Nighat Dad, Executive Director, Digital Rights Foundation, Islamabad, Pakistan. Pic: Salim Matramkot/The Peninsula
Doha: Nighat Dad, Executive Director of Digital Rights Foundation, has said that social media conference in Doha discussed different challenges around social media, Internet and digital spaces with openness.
“The conference was good in a way that it happened in Qatar. There was openness in discussing different challenges around social media, Internet and digital spaces. There were experts from all over the world and also from the region from governments to corporations as well as social media experts, human rights activists and journalists,” she said while talking to The Peninsula on the conclusion of International Conference on ‘Social Media: Challenges and Ways to Promote Freedoms and Protect Activists’ which was held on February 16-17 in Doha.
Dad is Executive Director of Digital Rights Foundation, working in Pakistan, on cyber harassment, data protection, and free speech online. She has bagged an array of prestigious awards along the way, including the Human Rights Tulip Award in 2016. She was nominated as Young Global Leader by World Economic Forum in 2018 and recently was among the 21 Young Leaders from Asia by Asia Society.
On digital rights and free speech online, she said that most countries in the Global South were still grappling with the idea of human rights, and ensuring those vital rights. “These countries are often the ones where we see the most violations of digital rights, as these rights are still seen as wholly separate from human rights.”
She thinks that having umbrella policies at international level while keeping in mind only Global North will prove problematic and will bring the issue back full circle.
She said that growing nationalism and populism was a global trend developing in offline environment and was also being translated into online environment. “Social media activists and journalists who exercise free speech and share information or opinions are facing massive resistance online from such forces.”
She said that blocking Internet was blocking many fundamental human rights like right to access to information, right to freedom of expression. “The governments blocking Internet should be held accountable internationally and local activists should also generate evidence to take the authorities to the courts of law to win their rights.”
Talking on the laws to regulate social media content, she said that the Global South also suffered from the habit of copying laws made in the West. “Often times we see progressive laws being passed in Western countries, and soon after, developing countries begin to follow their footsteps, in the name of development and progress. This incessant need to play ‘catch up’ often misses the mark and leads to more issues than solutions.”
Some governments, she says, in our part of the world are working or have already enacted problematic regulations around online harm or dealing with hate speech or fake news.
“These rules were inspired by an approach taken by Western countries towards social media companies to control content and hate speech. However, the digital landscape in countries like Pakistan and many others is too young to deal with such legislation. Moreover, such laws would impede freedom of speech, and dampen the growth of developing digital economy, rather than strengthen it.”

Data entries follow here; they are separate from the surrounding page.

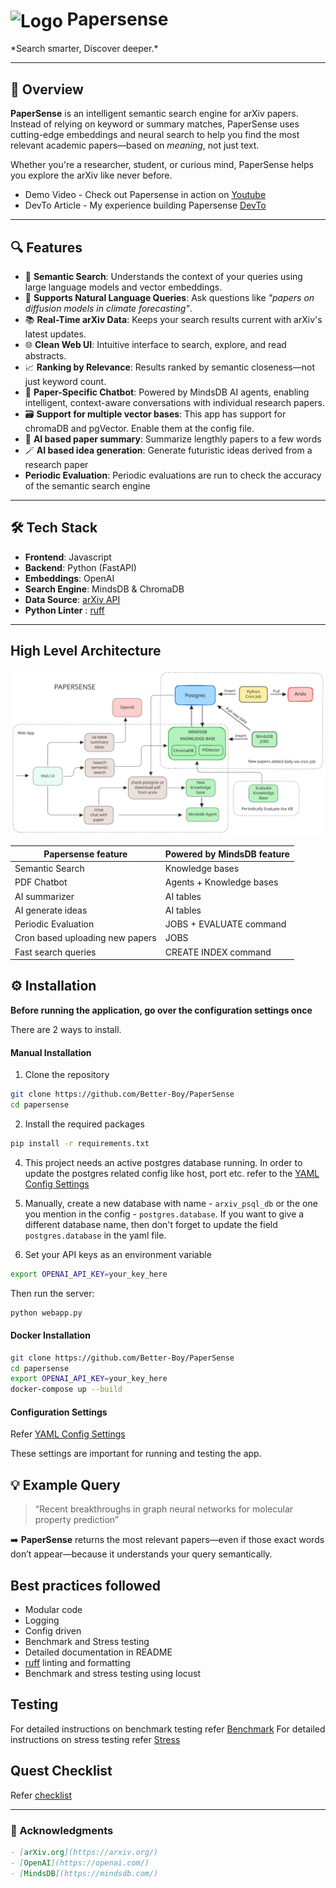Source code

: <h1>
  <img src="https://cdn-icons-png.flaticon.com/512/2541/2541988.png" alt="Logo" width="30" style="vertical-align: middle;">
  Papersense
</h1>
*Search smarter, Discover deeper.*

---

## 🚀 Overview

**PaperSense** is an intelligent semantic search engine for arXiv papers. Instead of relying on keyword or summary matches, PaperSense uses cutting-edge embeddings and neural search to help you find the most relevant academic papers—based on *meaning*, not just text.

Whether you're a researcher, student, or curious mind, PaperSense helps you explore the arXiv like never before.

- Demo Video - Check out Papersense in action on [Youtube](https://www.youtube.com/watch?v=_Aw-lg2cKbA)
- DevTo Article - My experience building Papersense [DevTo](https://dev.to/better-boy/papersense-semantic-arxiv-search-chat-built-with-mindsdb-1kfi)

---

## 🔍 Features

- 🔎 **Semantic Search**: Understands the context of your queries using large language models and vector embeddings.
- 🧬 **Supports Natural Language Queries**: Ask questions like *"papers on diffusion models in climate forecasting"*.
- 📚 **Real-Time arXiv Data**: Keeps your search results current with arXiv's latest updates.
- 🌐 **Clean Web UI**: Intuitive interface to search, explore, and read abstracts.
- 📈 **Ranking by Relevance**: Results ranked by semantic closeness—not just keyword count.
- 🧠 **Paper-Specific Chatbot**: Powered by MindsDB AI agents, enabling intelligent, context-aware conversations with individual research papers.
- 🗃️ **Support for multiple vector bases**: This app has support for chromaDB and pgVector. Enable them at the config file.
- 📝 **AI based paper summary**: Summarize lengthly papers to a few words
- 🪄 **AI based idea generation**: Generate futuristic ideas derived from a research paper
- **Periodic Evaluation**: Periodic evaluations are run to check the accuracy of the semantic search engine
---

## 🛠️ Tech Stack

- **Frontend**: Javascript
- **Backend**: Python (FastAPI)
- **Embeddings**: OpenAI
- **Search Engine**: MindsDB & ChromaDB
- **Data Source**: [arXiv API](https://arxiv.org/help/api)
- **Python Linter** : [ruff](https://docs.astral.sh/ruff/)

---
## High Level Architecture

![architecture](assests/architecture.svg)

|      Papersense feature           | Powered by MindsDB feature  |
| --------------------------------- | --------------------------- |
| Semantic Search                   | Knowledge bases             |
| PDF Chatbot                       | Agents + Knowledge bases    |
| AI summarizer                     | AI tables                   |
| AI generate ideas                 | AI tables                   |
| Periodic Evaluation               | JOBS + EVALUATE command     |
| Cron based uploading new papers   | JOBS                        |
| Fast search queries               | CREATE INDEX command        |


## ⚙️ Installation

**Before running the application, go over the configuration settings once**

There are 2 ways to install.

#### Manual Installation

1. Clone the repository

```bash
git clone https://github.com/Better-Boy/PaperSense
cd papersense
```

2. Install the required packages

```bash
pip install -r requirements.txt
```

4. This project needs an active postgres database running. In order to update the postgres related config like host, port etc. refer to the [YAML Config Settings](/assests/yaml_config.md)

5. Manually, create a new database with name - `arxiv_psql_db` or the one you mention in the config - `postgres.database`. If you want to give a different database name, then don't forget to update the field `postgres.database` in the yaml file.

5. Set your API keys as an environment variable

```bash
export OPENAI_API_KEY=your_key_here
```

Then run the server:

```bash
python webapp.py
```

#### Docker Installation

```bash
git clone https://github.com/Better-Boy/PaperSense
cd papersense
export OPENAI_API_KEY=your_key_here
docker-compose up --build
```

#### Configuration Settings

Refer [YAML Config Settings](/assests/yaml_config.md)

These settings are important for running and testing the app.

## 💡 Example Query

> “Recent breakthroughs in graph neural networks for molecular property prediction”

➡️ **PaperSense** returns the most relevant papers—even if those exact words don’t appear—because it understands your query semantically.

## Best practices followed

- Modular code
- Logging
- Config driven
- Benchmark and Stress testing
- Detailed documentation in README
- [ruff](https://github.com/astral-sh/ruff) linting and formatting
- Benchmark and stress testing using locust

## Testing

For detailed instructions on benchmark testing refer [Benchmark](/reports/benchmark.md)
For detailed instructions on stress testing refer [Stress](/reports/stress.md)

## Quest Checklist

Refer [checklist](assests/checklist.md)

---

### 🙏 Acknowledgments

```markdown
- [arXiv.org](https://arxiv.org/)
- [OpenAI](https://openai.com/)
- [MindsDB](https://mindsdb.com/)
```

Dad added: “EU and UN also need to think how they can intervene when governments around the world violate international agreements and treaties that they have signed and ratified like International Covenant on Civil and Political Rights.”
She emphasised on enhanced coordination between civil society organisations (CSOs) to protect digital rights. “We need to think about civil society organisations, at a country level, regional level and the international level. If we are to look at the global CSO ecosystem, there is very little engagement across organisations addressing the issues around digital rights and its violations.”
She said that in an attempt to protect online civil liberties and the creation of equal and open online spaces, it is also crucial that CSOs engage with one another. “Now is the time that CSOs from across the region sit together, identify similar issues in similar cultural contexts, and figure out solutions that are specific to their regions.”
She further said that women led digital right organisations need to be supported and funded to help realise the dream of a safer, more inclusive online world.